PROBLEM DESCRIPTION -
In the listing below, find each line containing "ihrer" and report it.

DATA -
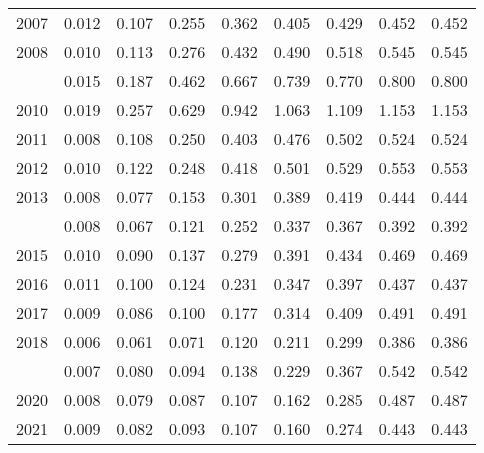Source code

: \documentclass[
]{article}
\begin{document}
\begin{longtable}[t]{lrrrrrrrr}
2007 & 0.012 & 0.107 & 0.255 & 0.362 & 0.405 & 0.429 & 0.452 & 0.452\\
2008 & 0.010 & 0.113 & 0.276 & 0.432 & 0.490 & 0.518 & 0.545 & 0.545\\
\addlinespace
2009 & 0.015 & 0.187 & 0.462 & 0.667 & 0.739 & 0.770 & 0.800 & 0.800\\
2010 & 0.019 & 0.257 & 0.629 & 0.942 & 1.063 & 1.109 & 1.153 & 1.153\\
2011 & 0.008 & 0.108 & 0.250 & 0.403 & 0.476 & 0.502 & 0.524 & 0.524\\
2012 & 0.010 & 0.122 & 0.248 & 0.418 & 0.501 & 0.529 & 0.553 & 0.553\\
2013 & 0.008 & 0.077 & 0.153 & 0.301 & 0.389 & 0.419 & 0.444 & 0.444\\
\addlinespace
2014 & 0.008 & 0.067 & 0.121 & 0.252 & 0.337 & 0.367 & 0.392 & 0.392\\
2015 & 0.010 & 0.090 & 0.137 & 0.279 & 0.391 & 0.434 & 0.469 & 0.469\\
2016 & 0.011 & 0.100 & 0.124 & 0.231 & 0.347 & 0.397 & 0.437 & 0.437\\
2017 & 0.009 & 0.086 & 0.100 & 0.177 & 0.314 & 0.409 & 0.491 & 0.491\\
2018 & 0.006 & 0.061 & 0.071 & 0.120 & 0.211 & 0.299 & 0.386 & 0.386\\
\addlinespace
2019 & 0.007 & 0.080 & 0.094 & 0.138 & 0.229 & 0.367 & 0.542 & 0.542\\
2020 & 0.008 & 0.079 & 0.087 & 0.107 & 0.162 & 0.285 & 0.487 & 0.487\\
2021 & 0.009 & 0.082 & 0.093 & 0.107 & 0.160 & 0.274 & 0.443 & 0.443\\*
\end{longtable}
\end{document}
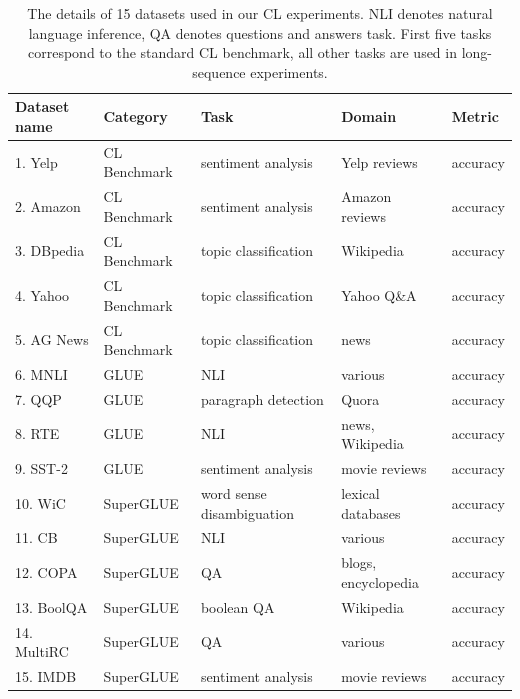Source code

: \documentclass[letterpaper]{article} %
\begin{document}
\onecolumn  %
\begin{table}[htbp]
\centering
\begin{tabular}{lllll}
\toprule
\textbf{Dataset name} & \textbf{Category} & \textbf{Task} & \textbf{Domain} & \textbf{Metric} \\
\midrule
1. Yelp    & CL Benchmark & sentiment analysis      & Yelp reviews     & accuracy \\
2. Amazon  & CL Benchmark & sentiment analysis      & Amazon reviews   & accuracy \\
3. DBpedia & CL Benchmark & topic classification    & Wikipedia        & accuracy \\
4. Yahoo   & CL Benchmark & topic classification    & Yahoo Q\&A       & accuracy \\
5. AG News & CL Benchmark & topic classification    & news             & accuracy \\
6. MNLI    & GLUE         & NLI                    & various          & accuracy \\
7. QQP     & GLUE         & paragraph detection     & Quora            & accuracy \\
8. RTE     & GLUE         & NLI                    & news, Wikipedia  & accuracy \\
9. SST-2   & GLUE         & sentiment analysis      & movie reviews    & accuracy \\
10. WiC    & SuperGLUE    & word sense disambiguation & lexical databases & accuracy \\
11. CB     & SuperGLUE    & NLI                    & various          & accuracy \\
12. COPA   & SuperGLUE    & QA                     & blogs, encyclopedia & accuracy \\
13. BoolQA & SuperGLUE    & boolean QA             & Wikipedia        & accuracy \\
14. MultiRC& SuperGLUE    & QA                     & various          & accuracy \\
15. IMDB   & SuperGLUE    & sentiment analysis      & movie reviews    & accuracy \\
\bottomrule
\end{tabular}
\label{tabble:data}
\caption{The details of 15 datasets used in our CL experiments. NLI denotes natural language inference, QA denotes questions and answers task. First five tasks correspond to the standard CL benchmark, all other tasks are used in long-sequence experiments.}
\end{table}
\end{document}
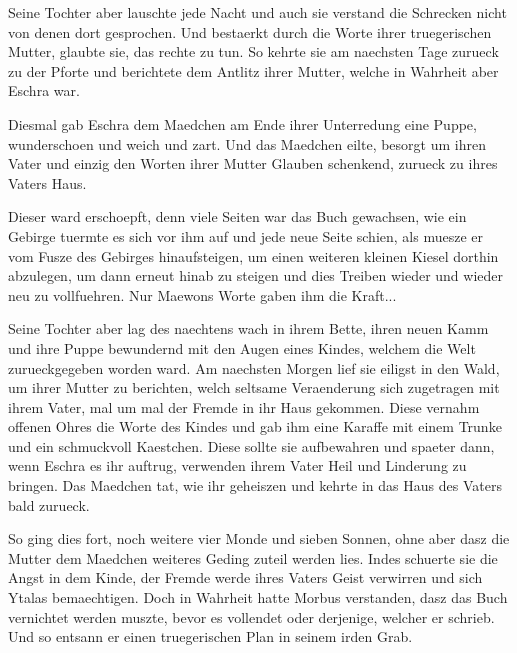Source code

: \documentclass[a5paper,8pt]{book}
\begin{document}
Seine Tochter aber lauschte jede Nacht und auch sie verstand die Schrecken nicht von denen dort gesprochen. Und bestaerkt durch die Worte ihrer truegerischen Mutter, glaubte sie, das rechte zu tun. So kehrte sie am naechsten Tage zurueck zu der Pforte und berichtete dem Antlitz ihrer Mutter, welche in Wahrheit aber Eschra war.

Diesmal gab Eschra dem Maedchen am Ende ihrer Unterredung eine Puppe, wunderschoen und weich und zart. Und das Maedchen eilte, besorgt um ihren Vater und einzig den Worten ihrer Mutter Glauben schenkend, zurueck zu ihres Vaters Haus.

Dieser ward erschoepft, denn viele Seiten war das Buch gewachsen, wie ein Gebirge tuermte es sich vor ihm auf und jede neue Seite schien, als muesze er vom Fusze des Gebirges hinaufsteigen, um einen weiteren kleinen Kiesel dorthin abzulegen, um dann erneut hinab zu steigen und dies Treiben wieder und wieder neu zu vollfuehren. Nur Maewons Worte gaben ihm die Kraft...

Seine Tochter aber lag des naechtens wach in ihrem Bette, ihren neuen Kamm und ihre Puppe bewundernd mit den Augen eines Kindes, welchem die Welt zurueckgegeben worden ward. Am naechsten Morgen lief sie eiligst in den Wald, um ihrer Mutter zu berichten, welch seltsame Veraenderung sich zugetragen mit ihrem Vater, mal um mal der Fremde in ihr Haus gekommen. Diese vernahm offenen Ohres die Worte des Kindes und gab ihm eine Karaffe mit einem Trunke und ein schmuckvoll Kaestchen. Diese sollte sie aufbewahren und spaeter dann, wenn Eschra es ihr auftrug, verwenden ihrem Vater Heil und Linderung zu bringen. Das Maedchen tat, wie ihr geheiszen und kehrte in das Haus des Vaters bald zurueck.

So ging dies fort, noch weitere vier Monde und sieben Sonnen, ohne aber dasz die Mutter dem Maedchen weiteres Geding zuteil werden lies. Indes schuerte sie die Angst in dem Kinde, der Fremde werde ihres Vaters Geist verwirren und sich Ytalas bemaechtigen. Doch in Wahrheit hatte Morbus verstanden, dasz das Buch vernichtet werden muszte, bevor es vollendet oder derjenige, welcher er schrieb. Und so entsann er einen truegerischen Plan in seinem irden Grab.
\end{document}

SOLUTION FOR THIS TASK -
Seine Tochter aber lauschte jede Nacht und auch sie verstand die Schrecken nicht von denen dort gesprochen. Und bestaerkt durch die Worte ihrer truegerischen Mutter, glaubte sie, das rechte zu tun. So kehrte sie am naechsten Tage zurueck zu der Pforte und berichtete dem Antlitz ihrer Mutter, welche in Wahrheit aber Eschra war.
Diesmal gab Eschra dem Maedchen am Ende ihrer Unterredung eine Puppe, wunderschoen und weich und zart. Und das Maedchen eilte, besorgt um ihren Vater und einzig den Worten ihrer Mutter Glauben schenkend, zurueck zu ihres Vaters Haus.
Seine Tochter aber lag des naechtens wach in ihrem Bette, ihren neuen Kamm und ihre Puppe bewundernd mit den Augen eines Kindes, welchem die Welt zurueckgegeben worden ward. Am naechsten Morgen lief sie eiligst in den Wald, um ihrer Mutter zu berichten, welch seltsame Veraenderung sich zugetragen mit ihrem Vater, mal um mal der Fremde in ihr Haus gekommen. Diese vernahm offenen Ohres die Worte des Kindes und gab ihm eine Karaffe mit einem Trunke und ein schmuckvoll Kaestchen. Diese sollte sie aufbewahren und spaeter dann, wenn Eschra es ihr auftrug, verwenden ihrem Vater Heil und Linderung zu bringen. Das Maedchen tat, wie ihr geheiszen und kehrte in das Haus des Vaters bald zurueck.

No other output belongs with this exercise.